Originaltitel: »The Wizard. Book 2 of The Wizard Knight«
Fantasy Roman, Hobbit Presse, Klett-Cotta
Übersetzung aus dem Amerikanischen von Jürgen Langowski
ISBN 3-608-93776-5, 652 Seiten, 24,90 €
Gene Wolfes Roman »Der Ritter« war eine der originellsten Fantasy-Neuerscheinungen des Jahres, witzig, anrührend und hervorragend erzählt. Vieles blieb in diesem Buch schemenhaft und vage, als ob es sich bei den Abenteuern von »Able of the High Heart« nur um die lebhaften Träume eines kleinen Jungen handelte – und dies machte den Roman erst interessant. Das Ende von »Der Ritter« bot keine Erklärung, so daß man die angekündigte Fortsetzung mit Spannung erwartete.
In »Der Zauberer« kehren wir mit Sir Able, der sich inzwischen als Ritter bewährt hat, nach Mythgarthr zurück – ein phantastisches Land, in dem ganz eigene Regeln herrschen. Es ist Teil einer Welt aus verschiedenen Ebenen, in denen die Zeit jeweils anders verläuft und die Zauberkräfte der Bewohner unterschiedlich groß sind. Sir Able hatte zuvor das über Mythgarthr liegende Skai besucht, eine Art Walhalla für Krieger und Jäger, und von dort das Schlachtroß Cloud mitgebracht. Er trifft auf alte Bekannte, seinen früheren Knappen Toug, den menschenfressenden Oger Org und den sprechenden Kater Mani. Gemeinsam ziehen sie in den Kampf gegen Frostriesen und Osterlinge, doch Ables eigentliches Ziel ist, seine große Liebe Disiri wiederzufinden.
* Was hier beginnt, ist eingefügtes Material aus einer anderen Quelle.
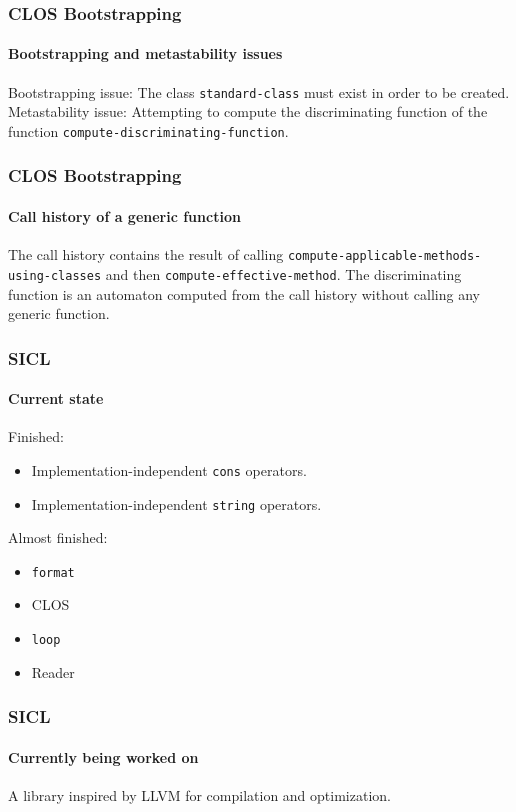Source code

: \documentclass{beamer}
\begin{document}
\begin{frame}
  \frametitle{CLOS Bootstrapping}
  \framesubtitle{Bootstrapping and metastability issues}

Bootstrapping issue: The class \texttt{standard-class} must exist in
order to be created.
\vskip 0.25cm
Metastability issue: Attempting to compute the discriminating function
of the function \texttt{compute-discriminating-function}.

\end{frame}
\begin{frame}
  \frametitle{CLOS Bootstrapping}
  \framesubtitle{Call history of a generic function}

The call history contains the result of calling
\texttt{compute-applicable-methods-using-classes} and then
\texttt{compute-effective-method}.
\vskip 0.25cm
The discriminating function is an automaton computed from the call
history without calling any generic function.

\end{frame}
\begin{frame}
  \frametitle{SICL}
  \framesubtitle{Current state}
Finished:
\vskip 0.25cm
\begin{itemize}
\item Implementation-independent \texttt{cons} operators. 
\item Implementation-independent \texttt{string} operators.
\end{itemize}
\vskip 0.5cm
Almost finished:
\vskip 0.25cm
\begin{itemize}
\item \texttt{format}
\item CLOS
\item \texttt{loop}
\item Reader
\end{itemize}

\end{frame}
\begin{frame}
  \frametitle{SICL}
  \framesubtitle{Currently being worked on}

A library inspired by LLVM for compilation and optimization. 

\end{frame}
\end{document}
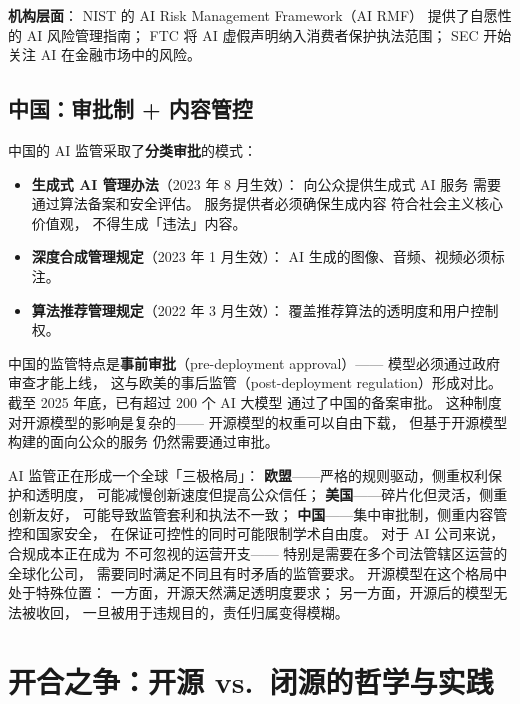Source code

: \textbf{机构层面}：
NIST 的 AI Risk Management Framework（AI RMF）
提供了自愿性的 AI 风险管理指南；
FTC 将 AI 虚假声明纳入消费者保护执法范围；
SEC 开始关注 AI 在金融市场中的风险。

\subsection{中国：审批制 + 内容管控}

中国的 AI 监管采取了\textbf{分类审批}的模式：

\begin{itemize}[noitemsep]
  \item \textbf{生成式 AI 管理办法}（2023 年 8 月生效）：
        向公众提供生成式 AI 服务
        需要通过算法备案和安全评估。
        服务提供者必须确保生成内容
        符合社会主义核心价值观，
        不得生成「违法」内容。
  \item \textbf{深度合成管理规定}（2023 年 1 月生效）：
        AI 生成的图像、音频、视频必须标注。
  \item \textbf{算法推荐管理规定}（2022 年 3 月生效）：
        覆盖推荐算法的透明度和用户控制权。
\end{itemize}

中国的监管特点是\textbf{事前审批}（pre-deployment approval）——
模型必须通过政府审查才能上线，
这与欧美的事后监管（post-deployment regulation）形成对比。
截至 2025 年底，已有超过 200 个 AI 大模型
通过了中国的备案审批。
这种制度对开源模型的影响是复杂的——
开源模型的权重可以自由下载，
但基于开源模型构建的面向公众的服务
仍然需要通过审批。

\begin{warnbox}
AI 监管正在形成一个全球「三极格局」：
\textbf{欧盟}——严格的规则驱动，侧重权利保护和透明度，
可能减慢创新速度但提高公众信任；
\textbf{美国}——碎片化但灵活，侧重创新友好，
可能导致监管套利和执法不一致；
\textbf{中国}——集中审批制，侧重内容管控和国家安全，
在保证可控性的同时可能限制学术自由度。
对于 AI 公司来说，合规成本正在成为
不可忽视的运营开支——
特别是需要在多个司法管辖区运营的全球化公司，
需要同时满足不同且有时矛盾的监管要求。
开源模型在这个格局中处于特殊位置：
一方面，开源天然满足透明度要求；
另一方面，开源后的模型无法被收回，
一旦被用于违规目的，责任归属变得模糊。
\end{warnbox}

\section{开合之争：开源 vs.\ 闭源的哲学与实践}

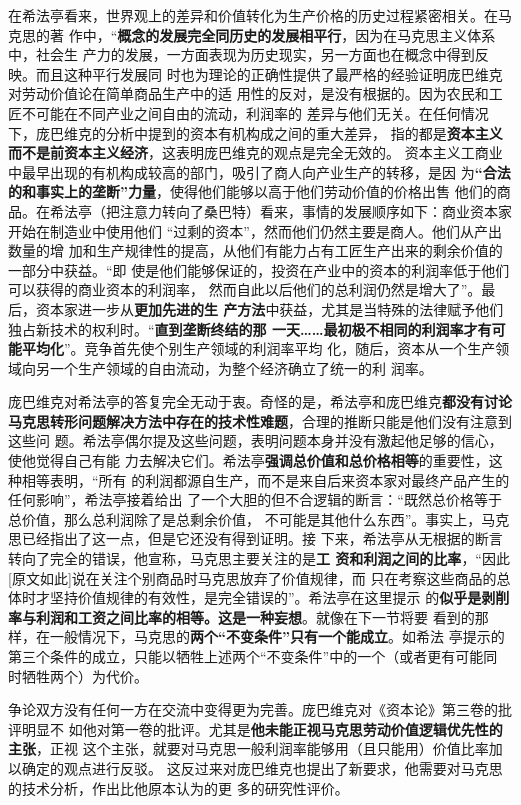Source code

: 在希法亭看来，世界观上的差异和价值转化为生产价格的历史过程紧密相关。在马克思的著
作中，“\textbf{概念的发展完全同历史的发展相平行}，因为在马克思主义体系中，社会生
产力的发展，一方面表现为历史现实，另一方面也在概念中得到反映。而且这种平行发展同
时也为理论的正确性提供了最严格的经验证明庞巴维克对劳动价值论在简单商品生产中的适
用性的反对，是没有根据的。因为农民和工匠不可能在不同产业之间自由的流动，利润率的
差异与他们无关。在任何情况下，庞巴维克的分析中提到的资本有机构成之间的重大差异，
指的都是\textbf{资本主义而不是前资本主义经济}，这表明庞巴维克的观点是完全无效的。
资本主义工商业中最早出现的有机构成较高的部门，吸引了商人向产业生产的转移，是因
为\textbf{“合法的和事实上的垄断”力量}，使得他们能够以高于他们劳动价值的价格出售
他们的商品。在希法亭（把注意力转向了桑巴特）看来，事情的发展顺序如下：商业资本家
开始在制造业中使用他们 “过剩的资本”，然而他们仍然主要是商人。他们从产出数量的增
加和生产规律性的提高，从他们有能力占有工匠生产出来的剩余价值的一部分中获益。“即
使是他们能够保证的，投资在产业中的资本的利润率低于他们可以获得的商业资本的利润率，
然而自此以后他们的总利润仍然是增大了”。最后，资本家进一步从\textbf{更加先进的生
  产方法}中获益，尤其是当特殊的法律赋予他们独占新技术的权利时。“\textbf{直到垄断终结的那
一天……最初极不相同的利润率才有可能平均化}”。竞争首先使个别生产领域的利润率平均
化，随后，资本从一个生产领域向另一个生产领域的自由流动，为整个经济确立了统一的利
润率。

庞巴维克对希法亭的答复完全无动于衷。奇怪的是，希法亭和庞巴维克\textbf{都没有讨论
  马克思转形问题解决方法中存在的技术性难题}，合理的推断只能是他们没有注意到这些问
题。希法亭偶尔提及这些问题，表明问题本身并没有激起他足够的信心，使他觉得自己有能
力去解决它们。希法亭\textbf{强调总价值和总价格相等}的重要性，这种相等表明，“所有
的利润都源自生产，而不是来自后来资本家对最终产品产生的任何影响”，希法亭接着给出
了一个大胆的但不合逻辑的断言：“既然总价格等于总价值，那么总利润除了是总剩余价值，
不可能是其他什么东西”。事实上，马克思已经指出了这一点，但是它还没有得到证明。接
下来，希法亭从无根据的断言转向了完全的错误，他宣称，马克思主要关注的是\textbf{工
  资和利润之间的比率}，“因此[原文如此]说在关注个别商品时马克思放弃了价值规律，而
只在考察这些商品的总体时才坚持价值规律的有效性，是完全错误的”。希法亭在这里提示
的\textbf{似乎是剥削率与利润和工资之间比率的相等。这是一种妄想}。就像在下一节将要
看到的那样，在一般情况下，马克思的\textbf{两个“不变条件”只有一个能成立}。如希法
亭提示的第三个条件的成立，只能以牺牲上述两个“不变条件”中的一个（或者更有可能同
时牺牲两个）为代价。

争论双方没有任何一方在交流中变得更为完善。庞巴维克对《资本论》第三卷的批评明显不
如他对第一卷的批评。尤其是\textbf{他未能正视马克思劳动价值逻辑优先性的主张}，正视
这个主张，就要对马克思一般利润率能够用（且只能用）价值比率加以确定的观点进行反驳。
这反过来对庞巴维克也提出了新要求，他需要对马克思的技术分析，作出比他原本认为的更
多的研究性评价。
\vfill

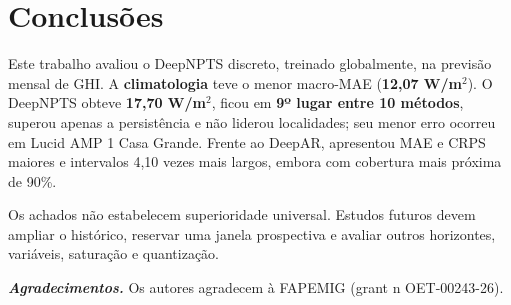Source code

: \documentclass[12pt,a4paper,fleqn]{article}
\begin{document}
\section{Conclusões}
\label{sec:conclusoes}

Este trabalho avaliou o DeepNPTS discreto, treinado globalmente, na previsão mensal de GHI. A \textbf{climatologia} teve o menor macro-MAE (\textbf{12,07 W/m$^2$}). O DeepNPTS obteve \textbf{17,70 W/m$^2$}, ficou em \textbf{9º lugar entre 10 métodos}, superou apenas a persistência e não liderou localidades; seu menor erro ocorreu em Lucid AMP 1 Casa Grande. Frente ao DeepAR, apresentou MAE e CRPS maiores e intervalos 4,10 vezes mais largos, embora com cobertura mais próxima de 90\%.

Os achados não estabelecem superioridade universal. Estudos futuros devem ampliar o histórico, reservar uma janela prospectiva e avaliar outros horizontes, variáveis, saturação e quantização.

\vspace{12pt}
\noindent\textbf{\textit{Agradecimentos.}} Os autores agradecem à FAPEMIG (grant n OET-00243-26).
\end{document}
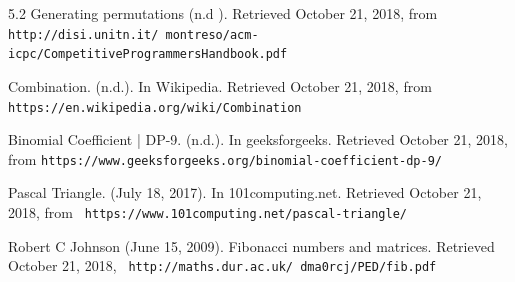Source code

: \documentclass[12pt]{article}
\begin{document}
\begin{thebibliography}{9}
5.2 Generating permutations (n.d ). Retrieved October 21, 2018, from \texttt{ http://disi.unitn.it/~montreso/acm-icpc/CompetitiveProgrammersHandbook.pdf }

Combination. (n.d.). In Wikipedia. Retrieved October 21, 2018, from \texttt{https://en.wikipedia.org/wiki/Combination}

Binomial Coefficient | DP-9. (n.d.). In geeksforgeeks. Retrieved October 21, 2018, from \texttt{https://www.geeksforgeeks.org/binomial-coefficient-dp-9/}



Pascal Triangle. (July 18, 2017). In 101computing.net. Retrieved October 21, 2018, from \texttt{ https://www.101computing.net/pascal-triangle/ }

Robert C Johnson (June 15, 2009). Fibonacci numbers and matrices. Retrieved October 21, 2018,  \texttt{ http://maths.dur.ac.uk/~dma0rcj/PED/fib.pdf}










\end{thebibliography}
\end{document}
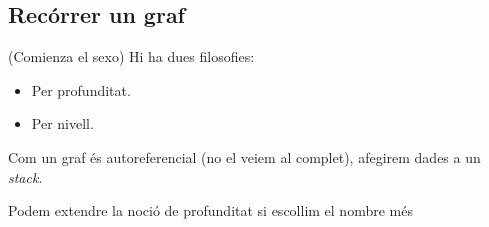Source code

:\documentclass[../main.tex]{subfiles}
\begin{document}
    \subsection{Recórrer un graf}
    (Comienza el sexo)
    Hi ha dues filosofies:
    \begin{itemize}
        \item Per profunditat. 
        \item Per nivell.
    \end{itemize}
    Com un graf és autoreferencial (no el veiem al complet), afegirem dades a un \textit{stack}.
    \begin{obs}
        Podem extendre la noció de profunditat si escollim el nombre més
    \end{obs}
\end{document}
Leser des ersten Bandes werden in Band 2 viele vertraute Gestalten wiederfinden. Wieder gelingt es Wolfe in seiner Sprache, einen gleichzeitig ernsthaften und kindlichen Ton anzuschlagen, und wieder gibt es versteckte Hinweise darauf, daß der Erzähler Arthur Ormsby in der realen Welt einen schweren Unfall gehabt hat und die Märchenwelt nur in seinem Kopf existiert. Was dem Buch fehlt, ist eine spannende Handlung. Man ist oft versucht, über allerlei lange und belanglose Dialoge hinwegzulesen, wobei man leicht die wirklichen Schönheiten des Textes übersieht: Zum Beispiel erwähnt Wolfe eine Kammer, in der man seine verlorene Liebe wiederfinden kann. Able findet die Kammer, aber nicht seine geliebte Disiri – da er sie immer noch liebt, ist seine Liebe nicht verloren. Gegenüber solchen Einfällen sind die ausführlich geschilderten Kämpfe Sir Ables eher eintönig.
Fazit: märchenhafte Fantasy, sprachlich schön, aber inhaltlich schwer fassbar.